**Exercise aim:** Go through the material under this sentence. Return every line holding "true".

___ Extracted data

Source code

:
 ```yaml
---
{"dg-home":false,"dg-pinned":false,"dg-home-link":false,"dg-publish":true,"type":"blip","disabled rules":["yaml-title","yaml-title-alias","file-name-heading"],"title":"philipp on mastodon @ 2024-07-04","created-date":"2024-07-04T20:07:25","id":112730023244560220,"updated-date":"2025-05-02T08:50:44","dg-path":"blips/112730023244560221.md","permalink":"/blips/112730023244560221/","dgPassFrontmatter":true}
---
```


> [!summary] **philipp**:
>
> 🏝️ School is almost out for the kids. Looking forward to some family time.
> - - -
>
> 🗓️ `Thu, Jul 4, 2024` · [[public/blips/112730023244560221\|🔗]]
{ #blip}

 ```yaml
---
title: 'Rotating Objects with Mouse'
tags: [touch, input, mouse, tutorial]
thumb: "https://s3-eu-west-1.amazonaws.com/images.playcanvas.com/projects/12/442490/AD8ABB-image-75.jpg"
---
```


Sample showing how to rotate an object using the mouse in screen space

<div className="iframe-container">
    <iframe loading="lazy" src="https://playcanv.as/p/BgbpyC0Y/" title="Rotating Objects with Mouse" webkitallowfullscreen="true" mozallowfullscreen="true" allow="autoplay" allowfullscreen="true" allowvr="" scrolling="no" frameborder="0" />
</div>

______

**Answer to this task:**
{"dg-home":false,"dg-pinned":false,"dg-home-link":false,"dg-publish":true,"type":"blip","disabled rules":["yaml-title","yaml-title-alias","file-name-heading"],"title":"philipp on mastodon @ 2024-07-04","created-date":"2024-07-04T20:07:25","id":112730023244560220,"updated-date":"2025-05-02T08:50:44","dg-path":"blips/112730023244560221.md","permalink":"/blips/112730023244560221/","dgPassFrontmatter":true}
    <iframe loading="lazy" src="https://playcanv.as/p/BgbpyC0Y/" title="Rotating Objects with Mouse" webkitallowfullscreen="true" mozallowfullscreen="true" allow="autoplay" allowfullscreen="true" allowvr="" scrolling="no" frameborder="0" />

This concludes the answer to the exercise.